## Work task
Where an entry below contains an image, skip the image and copy the rest exactly.

------ Record excerpts ------

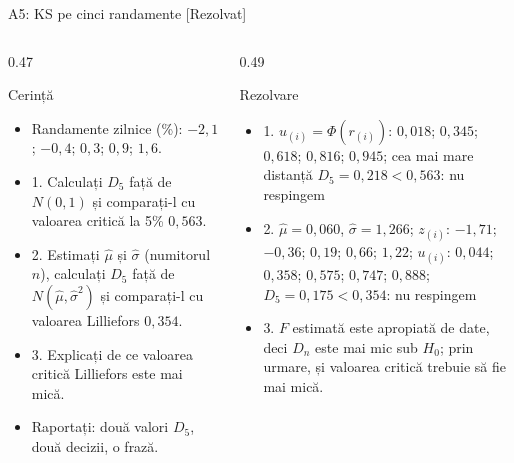 \begin{frame}{A5: KS pe cinci randamente [Rezolvat]}
\itemsize{\scriptsize}
\begin{columns}[T]
\begin{column}{0.47\textwidth}
\begin{block}{Cerință}
\begin{itemize}
    \item Randamente zilnice (\%): $-2{,}1$; $-0{,}4$; $0{,}3$; $0{,}9$; $1{,}6$.
    \item 1. Calculați $D_5$ față de $N(0, 1)$ și comparați-l cu valoarea critică la 5\% $0{,}563$.
    \item 2. Estimați $\hat\mu$ și $\hat\sigma$ (numitorul $n$), calculați $D_5$ față de $N(\hat\mu, \hat\sigma^2)$ și comparați-l cu valoarea Lilliefors $0{,}354$.
    \item 3. Explicați de ce valoarea critică Lilliefors este mai mică.
    \item Raportați: două valori $D_5$, două decizii, o frază.
\end{itemize}
\end{block}
\end{column}
\begin{column}{0.49\textwidth}
\begin{exampleblock}{Rezolvare}
\begin{itemize}
    \item 1. $u_{(i)} = \Phi(r_{(i)})$: $0{,}018$; $0{,}345$; $0{,}618$; $0{,}816$; $0{,}945$; cea mai mare distanță $D_5 = 0{,}218 < 0{,}563$: nu respingem
    \item 2. $\hat\mu = 0{,}060$, $\hat\sigma = 1{,}266$; $z_{(i)}$: $-1{,}71$; $-0{,}36$; $0{,}19$; $0{,}66$; $1{,}22$; $u_{(i)}$: $0{,}044$; $0{,}358$; $0{,}575$; $0{,}747$; $0{,}888$; $D_5 = 0{,}175 < 0{,}354$: nu respingem
    \item 3. $F$ estimată este apropiată de date, deci $D_n$ este mai mic sub $H_0$; prin urmare, și valoarea critică trebuie să fie mai mică.
\end{itemize}
\end{exampleblock}
\end{column}
\end{columns}
\end{frame}


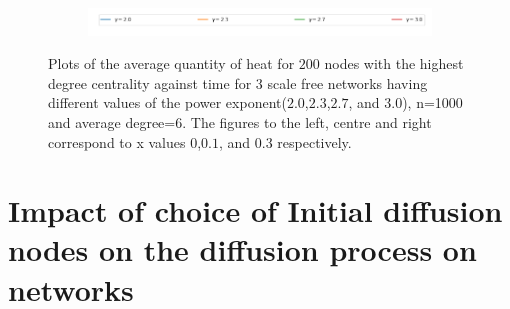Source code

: \documentclass[10pt,a4paper]{article}
\begin{document}
\begin{figure}[!h]
\begin{subfigure}[b]{0.32\textwidth}
	\end{subfigure} \\
	\begin{subfigure}[b]{0.80\textwidth}
		\includegraphics[width= \textwidth]{images/legend-gamma.png}
	\end{subfigure}
	\caption{Plots of the average quantity of heat for $200$ nodes with the highest degree centrality against time for $3$ scale free networks having different values of the power exponent($2.0$,$2.3$,$2.7$, and $3.0$), n=1000 and average degree=$6$. The figures to the left, centre and right correspond to x values $0$,$0.1$, and $0.3$ respectively.}
	\label{quantity-exponents}
\end{figure}


\newpage
\section{Impact of choice of Initial diffusion nodes on the diffusion process on networks}
\end{document}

------

## Answer for this exercise
 \begin{frame}{A5: KS pe cinci randamente [Rezolvat]}
\itemsize{\scriptsize}
\begin{columns}[T]
\begin{column}{0.47\textwidth}
\begin{block}{Cerință}
\begin{itemize}
    \item Randamente zilnice (\%): $-2{,}1$; $-0{,}4$; $0{,}3$; $0{,}9$; $1{,}6$.
    \item 1. Calculați $D_5$ față de $N(0, 1)$ și comparați-l cu valoarea critică la 5\% $0{,}563$.
    \item 2. Estimați $\hat\mu$ și $\hat\sigma$ (numitorul $n$), calculați $D_5$ față de $N(\hat\mu, \hat\sigma^2)$ și comparați-l cu valoarea Lilliefors $0{,}354$.
    \item 3. Explicați de ce valoarea critică Lilliefors este mai mică.
    \item Raportați: două valori $D_5$, două decizii, o frază.
\end{itemize}
\end{block}
\end{column}
\begin{column}{0.49\textwidth}
\begin{exampleblock}{Rezolvare}
\begin{itemize}
    \item 1. $u_{(i)} = \Phi(r_{(i)})$: $0{,}018$; $0{,}345$; $0{,}618$; $0{,}816$; $0{,}945$; cea mai mare distanță $D_5 = 0{,}218 < 0{,}563$: nu respingem
    \item 2. $\hat\mu = 0{,}060$, $\hat\sigma = 1{,}266$; $z_{(i)}$: $-1{,}71$; $-0{,}36$; $0{,}19$; $0{,}66$; $1{,}22$; $u_{(i)}$: $0{,}044$; $0{,}358$; $0{,}575$; $0{,}747$; $0{,}888$; $D_5 = 0{,}175 < 0{,}354$: nu respingem
    \item 3. $F$ estimată este apropiată de date, deci $D_n$ este mai mic sub $H_0$; prin urmare, și valoarea critică trebuie să fie mai mică.
\end{itemize}
\end{exampleblock}
\end{column}
\end{columns}
\end{frame}


Source code

: \documentclass[10pt,a4paper]{article}
\begin{document}
\begin{figure}[!h]
\begin{subfigure}[b]{0.32\textwidth}
	\end{subfigure} \\
	\begin{subfigure}[b]{0.80\textwidth}
		\includegraphics[width= \textwidth]{images/legend-gamma.png}
	\end{subfigure}
	\caption{Plots of the average quantity of heat for $200$ nodes with the highest degree centrality against time for $3$ scale free networks having different values of the power exponent($2.0$,$2.3$,$2.7$, and $3.0$), n=1000 and average degree=$6$. The figures to the left, centre and right correspond to x values $0$,$0.1$, and $0.3$ respectively.}
	\label{quantity-exponents}
\end{figure}


\newpage
\section{Impact of choice of Initial diffusion nodes on the diffusion process on networks}
\end{document}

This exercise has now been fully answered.